U.S. stocks turned in their best quarter of the year despite mostly losing ground in the final week.
The Dow finished the third quarter up 9.0% before dividends, its best showing since the fourth quarter of last year, despite losing 1.1% last week. Both the S&P 500 and NASDAQ rose more than 7% for the quarter after the S&P lost 0.5% for the week and NASDAQ gained 0.7%. Midcaps and small cap stocks fell more than 1% last week to finish the quarter up 3.4% and 4.3%, respectively. Year-to-date, NASDAQ leads by a wide margin, up 16.6%, while the S&P is up 9.0% and the Dow higher by 7.0%.
Japanese stocks were the best performers outside the U.S. in Q3, at least in local currency terms. The Nikkei 225 gained 8.1% after climbing 5.5% in September; the index is up 6.0% so far this year. Chinese stocks rebounded by 3.5% last month but still ended down 0.9% for the quarter and 14.7% year to date. European stocks, as measured by the Stoxx Europe 600, gained 0.9% for the quarter but are down 1.5% YTD in euro terms. In the U.S. Treasury bond market, the yield on the benchmark 10-year note remained above 3.0% for the second week in a row, closing Friday at 3.06%, unchanged for the week but down from its 3.11% high reached on Tuesday. The yield on the note was up 20 basis points for the quarter and 65 bps since the beginning of the year.

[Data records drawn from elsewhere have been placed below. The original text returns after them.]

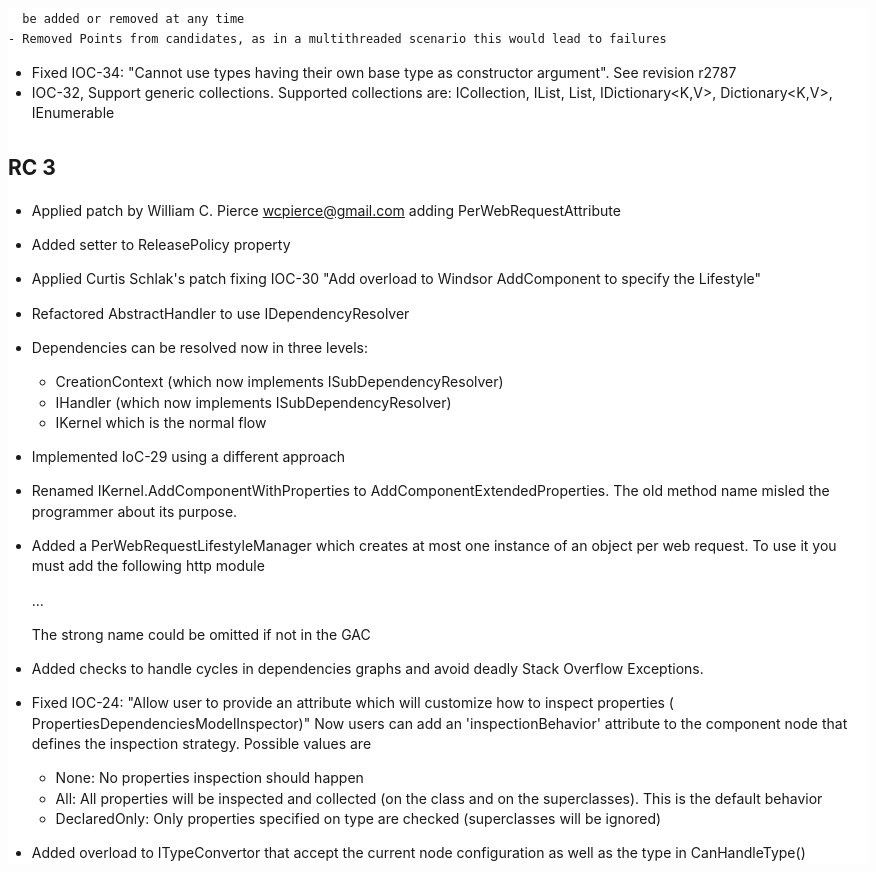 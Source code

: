 	  be added or removed at any time
	- Removed Points from candidates, as in a multithreaded scenario this would lead to failures
- Fixed IOC-34: "Cannot use types having their own base type as constructor argument". See revision r2787
- IOC-32, Support generic collections.
  Supported collections are: ICollection<T>, IList<T>, List<T>, IDictionary<K,V>, Dictionary<K,V>, IEnumerable<T>

## RC 3

- Applied patch by William C. Pierce <wcpierce@gmail.com> adding PerWebRequestAttribute

- Added setter to ReleasePolicy property

- Applied Curtis Schlak's patch fixing IOC-30
  "Add overload to Windsor AddComponent to specify the Lifestyle"

- Refactored AbstractHandler to use IDependencyResolver

- Dependencies can be resolved now in three levels:

	* CreationContext (which now implements ISubDependencyResolver)
	* IHandler (which now implements ISubDependencyResolver)
	* IKernel which is the normal flow

- Implemented IoC-29 using a different approach

- Renamed IKernel.AddComponentWithProperties to AddComponentExtendedProperties.
  The old method name misled the programmer about its purpose.

- Added a PerWebRequestLifestyleManager which creates at most one instance of
  an object per web request. To use it you must add the following http module

  <httpModules>
   ...
   <add name="PerWebRequest" type="Castle.Windsor.MicroKernel.Lifestyle.PerWebRequestLifestyleManager , Castle.Windsor.MicroKernel,Version=0.0.1.7, Culture=neutral, PublicKeyToken=407dd0808d44fbdc"/>

  <httpModules>

  The strong name could be omitted if not in the GAC

- Added checks to handle cycles in dependencies graphs and avoid deadly Stack Overflow Exceptions.

- Fixed IOC-24: "Allow user to provide an attribute which will customize how to inspect properties (
  PropertiesDependenciesModelInspector)"
  Now users can add an 'inspectionBehavior' attribute to the component node that defines
  the inspection strategy. Possible values are

	- None: No properties inspection should happen
	- All: All properties will be inspected and collected (on the class and on the superclasses).
	  This is the default behavior
	- DeclaredOnly: Only properties specified on type are checked (superclasses will be ignored)

- Added overload to ITypeConvertor that accept the current node configuration as well as the type in CanHandleType()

As expected, the Federal Reserve raised its benchmark interest rate and left little doubt that more increases would be coming at regular intervals over the next several months. The Fed’s rate-setting committee voted unanimously to raise the federal funds rate to a range of 2% to 2.25%, its highest level since April 2008. It said it expects “further gradual increases” ahead. Notably, the Fed left out the word “accommodative” from its post-meeting rate announcement to describe its monetary policy, although at his press conference Fed chair Jerome Powell said, “It is still accommodative. This change [in wording] does not signal any change in the likely path of policy.” The Fed also raised fairly significantly its forecast for GDP growth this year to 3.1%, up from 2.8% in its June forecast.

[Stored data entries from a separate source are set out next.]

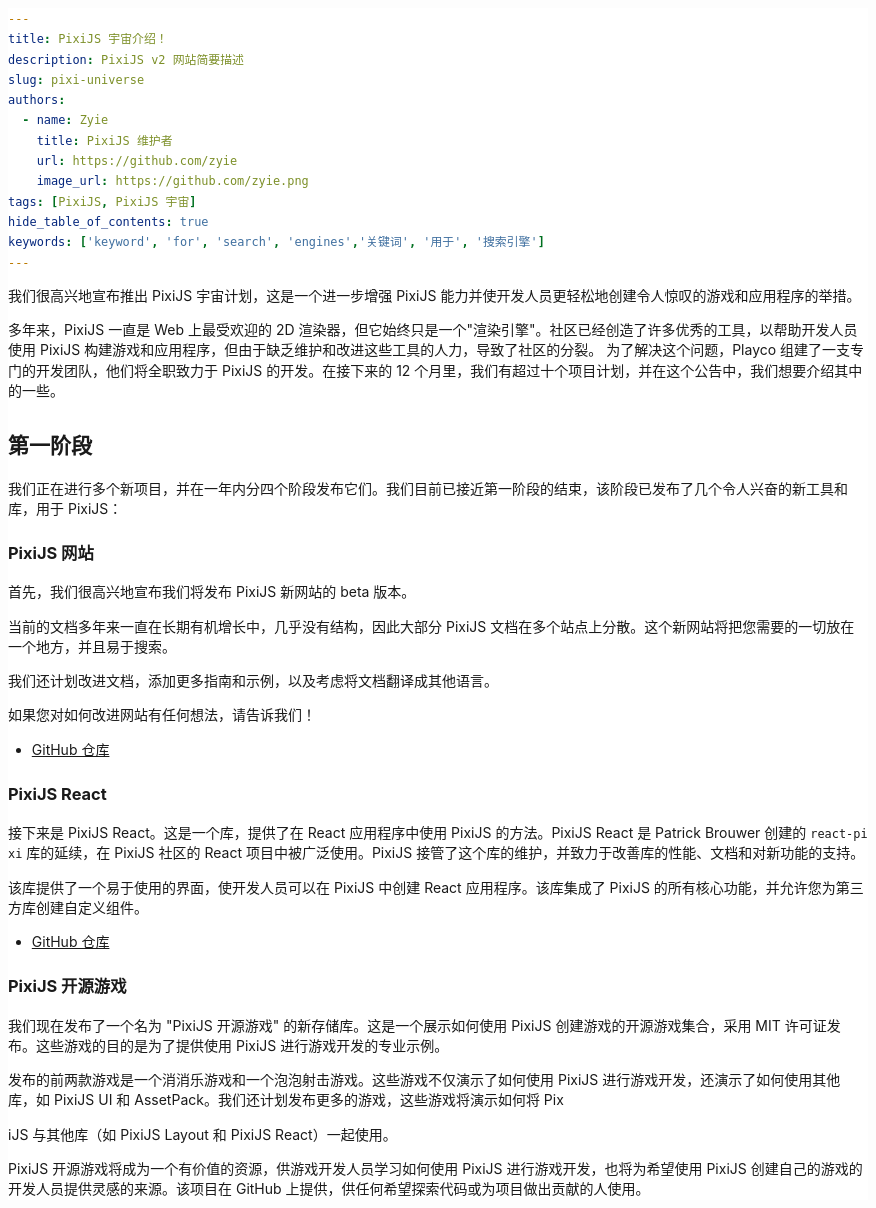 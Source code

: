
 ```yaml
---
title: PixiJS 宇宙介绍！
description: PixiJS v2 网站简要描述
slug: pixi-universe
authors:
  - name: Zyie
    title: PixiJS 维护者
    url: https://github.com/zyie
    image_url: https://github.com/zyie.png
tags: [PixiJS, PixiJS 宇宙]
hide_table_of_contents: true
keywords: ['keyword', 'for', 'search', 'engines','关键词', '用于', '搜索引擎']
---
```


我们很高兴地宣布推出 PixiJS 宇宙计划，这是一个进一步增强 PixiJS 能力并使开发人员更轻松地创建令人惊叹的游戏和应用程序的举措。



多年来，PixiJS 一直是 Web 上最受欢迎的 2D 渲染器，但它始终只是一个"渲染引擎"。社区已经创造了许多优秀的工具，以帮助开发人员使用 PixiJS 构建游戏和应用程序，但由于缺乏维护和改进这些工具的人力，导致了社区的分裂。
为了解决这个问题，Playco 组建了一支专门的开发团队，他们将全职致力于 PixiJS 的开发。在接下来的 12 个月里，我们有超过十个项目计划，并在这个公告中，我们想要介绍其中的一些。

## 第一阶段
我们正在进行多个新项目，并在一年内分四个阶段发布它们。我们目前已接近第一阶段的结束，该阶段已发布了几个令人兴奋的新工具和库，用于 PixiJS：

### PixiJS 网站
首先，我们很高兴地宣布我们将发布 PixiJS 新网站的 beta 版本。

当前的文档多年来一直在长期有机增长中，几乎没有结构，因此大部分 PixiJS 文档在多个站点上分散。这个新网站将把您需要的一切放在一个地方，并且易于搜索。

我们还计划改进文档，添加更多指南和示例，以及考虑将文档翻译成其他语言。

如果您对如何改进网站有任何想法，请告诉我们！
- [GitHub 仓库](https://github.com/pixijs/pixijs.com)

### PixiJS React
接下来是 PixiJS React。这是一个库，提供了在 React 应用程序中使用 PixiJS 的方法。PixiJS React 是 Patrick Brouwer 创建的 `react-pixi` 库的延续，在 PixiJS 社区的 React 项目中被广泛使用。PixiJS 接管了这个库的维护，并致力于改善库的性能、文档和对新功能的支持。

该库提供了一个易于使用的界面，使开发人员可以在 PixiJS 中创建 React 应用程序。该库集成了 PixiJS 的所有核心功能，并允许您为第三方库创建自定义组件。

- [GitHub 仓库](https://github.com/pixijs/pixi-react)

### PixiJS 开源游戏
我们现在发布了一个名为 "PixiJS 开源游戏" 的新存储库。这是一个展示如何使用 PixiJS 创建游戏的开源游戏集合，采用 MIT 许可证发布。这些游戏的目的是为了提供使用 PixiJS 进行游戏开发的专业示例。

发布的前两款游戏是一个消消乐游戏和一个泡泡射击游戏。这些游戏不仅演示了如何使用 PixiJS 进行游戏开发，还演示了如何使用其他库，如 PixiJS UI 和 AssetPack。我们还计划发布更多的游戏，这些游戏将演示如何将 Pix

iJS 与其他库（如 PixiJS Layout 和 PixiJS React）一起使用。

PixiJS 开源游戏将成为一个有价值的资源，供游戏开发人员学习如何使用 PixiJS 进行游戏开发，也将为希望使用 PixiJS 创建自己的游戏的开发人员提供灵感的来源。该项目在 GitHub 上提供，供任何希望探索代码或为项目做出贡献的人使用。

There are was a full slate of economic reports released during the week as the month and quarter ended. The second and final estimate for second quarter GDP came in at 4.2% annual growth, unchanged from the previous estimate. But after-tax corporate profits were scaled back to a 6.4% increase from 6.7% previously. The headline durable goods orders figure for August rose a better-than-expected 4.5% following a 1.2% decline in July, but the number was skewed by a huge jump in the volatile aircraft sector; excluding transportation, the increase was only 0.1%, below expectations. Likewise, core capital goods fell 0.5%, down from the prior month. But consumer confidence numbers were strong. The Conference Board’s index ended September at 138.4, its highest reading in 18 years and well above expectations, while the University of Michigan’s index rose nearly five points from August to 100.1. Consumer spending and personal incomes were both up 0.3% in August while the core PCE price index, excluding food and energy prices, was unchanged from July, up 2.0% compared to a year ago.
Housing sector numbers were mostly negative. Pending home sales, a forward indicator, dropped 1.8% in August, the fourth decline in the last five months and down from the prior month’s 0.8% decline. Sales of newly built homes rose 3.5% to an annual rate of 629,000, but the prior two months’ figures were revised downward by a total of nearly 40,000 units. Sales got a boost from builders dropping prices. Home price gains continued to slow in the larger housing market. The S&P CoreLogic Case-Shiller 20-city home price index rose 5.9% in July compared to a year earlier, down from June’s 6.4% year-on-year increase.
Reports/dates/facts/links worth paying attention to over the next week:
1. October 1: Institute for Supply Management manufacturing composite index for September; construction spending for August.
2. October 3: ISM non-manufacturing index for September; ADP national employment report for September.
3. October 4: Weekly unemployment claims; factory orders for August.
4. October 5: Employment situation for September.